- [Dataset records]
┄┄┄┄┄┄┄┄┄┄┄┄┄┄┄┄┄┄┄┄

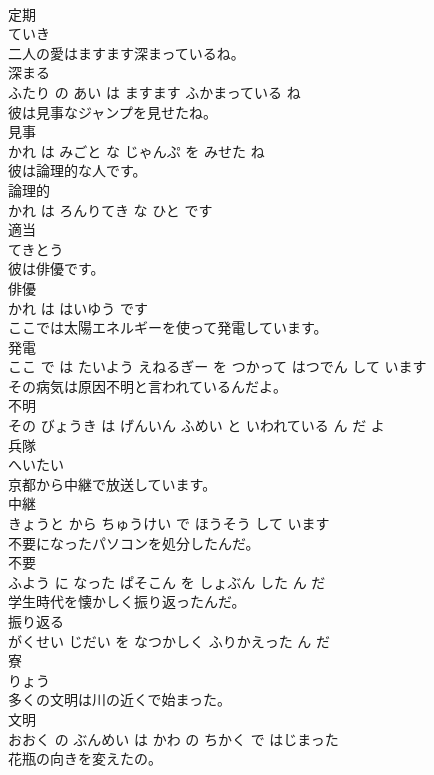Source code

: \documentclass[8pt]{extreport}
\begin{document}
\begin{CJK}{UTF8}{min}
\\	定期	
\\	ていき			
\\	二人の愛はますます深まっているね。	
\\	深まる 
\\	ふたり の あい は ますます ふかまっている ね			
\\	彼は見事なジャンプを見せたね。	
\\	見事 
\\	かれ は みごと な じゃんぷ を みせた ね			
\\	彼は論理的な人です。	
\\	論理的 
\\	かれ は ろんりてき な ひと です			
\\	適当	
\\	てきとう			
\\	彼は俳優です。	
\\	俳優 
\\	かれ は はいゆう です			
\\	ここでは太陽エネルギーを使って発電しています。	
\\	発電 
\\	ここ で は たいよう えねるぎー を つかって はつでん して います			
\\	その病気は原因不明と言われているんだよ。	
\\	不明 
\\	その びょうき は げんいん ふめい と いわれている ん だ よ			
\\	兵隊	
\\	へいたい			
\\	京都から中継で放送しています。	
\\	中継 
\\	きょうと から ちゅうけい で ほうそう して います			
\\	不要になったパソコンを処分したんだ。	
\\	不要 
\\	ふよう に なった ぱそこん を しょぶん した ん だ			
\\	学生時代を懐かしく振り返ったんだ。	
\\	振り返る 
\\	がくせい じだい を なつかしく ふりかえった ん だ			
\\	寮	
\\	りょう			
\\	多くの文明は川の近くで始まった。	
\\	文明 
\\	おおく の ぶんめい は かわ の ちかく で はじまった			
\\	花瓶の向きを変えたの。	

\end{CJK}
\end{document}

┄┄┄┄┄┄┄┄┄┄┄┄┄┄┄┄┄┄┄┄

- [Problem requirements] Write out all the records again, exactly, minus any pictures.

- [Solution to this exercise]
Source code

: \documentclass[8pt]{extreport}
\begin{document}
\begin{CJK}{UTF8}{min}
\\	定期	
\\	ていき			
\\	二人の愛はますます深まっているね。	
\\	深まる 
\\	ふたり の あい は ますます ふかまっている ね			
\\	彼は見事なジャンプを見せたね。	
\\	見事 
\\	かれ は みごと な じゃんぷ を みせた ね			
\\	彼は論理的な人です。	
\\	論理的 
\\	かれ は ろんりてき な ひと です			
\\	適当	
\\	てきとう			
\\	彼は俳優です。	
\\	俳優 
\\	かれ は はいゆう です			
\\	ここでは太陽エネルギーを使って発電しています。	
\\	発電 
\\	ここ で は たいよう えねるぎー を つかって はつでん して います			
\\	その病気は原因不明と言われているんだよ。	
\\	不明 
\\	その びょうき は げんいん ふめい と いわれている ん だ よ			
\\	兵隊	
\\	へいたい			
\\	京都から中継で放送しています。	
\\	中継 
\\	きょうと から ちゅうけい で ほうそう して います			
\\	不要になったパソコンを処分したんだ。	
\\	不要 
\\	ふよう に なった ぱそこん を しょぶん した ん だ			
\\	学生時代を懐かしく振り返ったんだ。	
\\	振り返る 
\\	がくせい じだい を なつかしく ふりかえった ん だ			
\\	寮	
\\	りょう			
\\	多くの文明は川の近くで始まった。	
\\	文明 
\\	おおく の ぶんめい は かわ の ちかく で はじまった			
\\	花瓶の向きを変えたの。	

\end{CJK}
\end{document}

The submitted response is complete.